◆ **Task goal**: The lines to repeat are those below from the one containing "for debug logging" down to the one containing "## Contribution and Support", both included; reproduce them exactly and nothing else.

Input data Start Marker

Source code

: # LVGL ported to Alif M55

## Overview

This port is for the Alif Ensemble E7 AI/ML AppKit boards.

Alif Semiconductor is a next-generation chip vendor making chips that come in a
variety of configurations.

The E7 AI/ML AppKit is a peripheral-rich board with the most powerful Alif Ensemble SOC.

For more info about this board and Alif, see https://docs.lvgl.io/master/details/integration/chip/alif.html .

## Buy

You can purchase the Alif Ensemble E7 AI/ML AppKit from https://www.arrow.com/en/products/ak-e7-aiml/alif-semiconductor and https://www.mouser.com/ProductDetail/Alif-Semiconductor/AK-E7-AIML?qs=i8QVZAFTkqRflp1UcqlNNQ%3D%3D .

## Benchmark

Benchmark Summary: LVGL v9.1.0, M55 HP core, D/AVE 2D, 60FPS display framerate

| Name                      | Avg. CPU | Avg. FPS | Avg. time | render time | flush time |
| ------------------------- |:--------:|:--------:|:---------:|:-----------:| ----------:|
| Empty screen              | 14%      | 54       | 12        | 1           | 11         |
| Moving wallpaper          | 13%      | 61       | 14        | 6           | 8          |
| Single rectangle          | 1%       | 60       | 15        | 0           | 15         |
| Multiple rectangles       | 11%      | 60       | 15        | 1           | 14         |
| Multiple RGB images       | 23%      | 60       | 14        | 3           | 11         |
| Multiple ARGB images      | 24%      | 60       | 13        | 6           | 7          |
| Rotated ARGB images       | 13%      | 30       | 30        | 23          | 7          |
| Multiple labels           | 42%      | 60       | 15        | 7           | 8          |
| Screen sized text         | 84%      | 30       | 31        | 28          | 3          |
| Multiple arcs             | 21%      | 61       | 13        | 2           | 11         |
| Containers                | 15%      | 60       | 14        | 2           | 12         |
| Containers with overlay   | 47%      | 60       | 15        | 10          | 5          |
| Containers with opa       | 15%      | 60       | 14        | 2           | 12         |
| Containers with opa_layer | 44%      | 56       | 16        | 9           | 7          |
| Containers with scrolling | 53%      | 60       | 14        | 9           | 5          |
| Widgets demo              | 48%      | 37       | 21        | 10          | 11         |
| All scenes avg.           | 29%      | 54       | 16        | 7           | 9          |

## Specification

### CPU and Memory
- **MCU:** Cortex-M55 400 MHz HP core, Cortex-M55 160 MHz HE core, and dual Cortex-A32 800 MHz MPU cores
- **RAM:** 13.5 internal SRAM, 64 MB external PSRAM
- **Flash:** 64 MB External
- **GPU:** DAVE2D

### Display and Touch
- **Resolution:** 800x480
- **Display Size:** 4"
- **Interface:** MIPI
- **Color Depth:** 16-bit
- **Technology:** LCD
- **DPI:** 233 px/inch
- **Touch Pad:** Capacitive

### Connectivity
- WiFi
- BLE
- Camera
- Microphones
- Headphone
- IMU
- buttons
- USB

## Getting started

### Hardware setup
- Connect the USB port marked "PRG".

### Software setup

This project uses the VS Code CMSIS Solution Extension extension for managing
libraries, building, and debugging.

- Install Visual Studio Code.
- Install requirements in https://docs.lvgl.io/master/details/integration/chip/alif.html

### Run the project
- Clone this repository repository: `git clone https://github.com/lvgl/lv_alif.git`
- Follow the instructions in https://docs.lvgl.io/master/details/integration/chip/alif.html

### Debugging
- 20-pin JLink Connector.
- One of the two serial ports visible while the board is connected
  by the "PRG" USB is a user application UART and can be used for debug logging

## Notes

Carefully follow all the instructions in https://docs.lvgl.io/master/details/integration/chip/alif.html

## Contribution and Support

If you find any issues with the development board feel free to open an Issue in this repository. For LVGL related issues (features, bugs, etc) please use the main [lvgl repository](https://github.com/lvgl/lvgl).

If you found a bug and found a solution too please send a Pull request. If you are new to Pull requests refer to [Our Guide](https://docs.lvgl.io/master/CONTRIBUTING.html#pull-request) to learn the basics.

Input data End Marker

◆ **Output for this task**:
  by the "PRG" USB is a user application UART and can be used for debug logging

## Notes

Carefully follow all the instructions in https://docs.lvgl.io/master/details/integration/chip/alif.html

## Contribution and Support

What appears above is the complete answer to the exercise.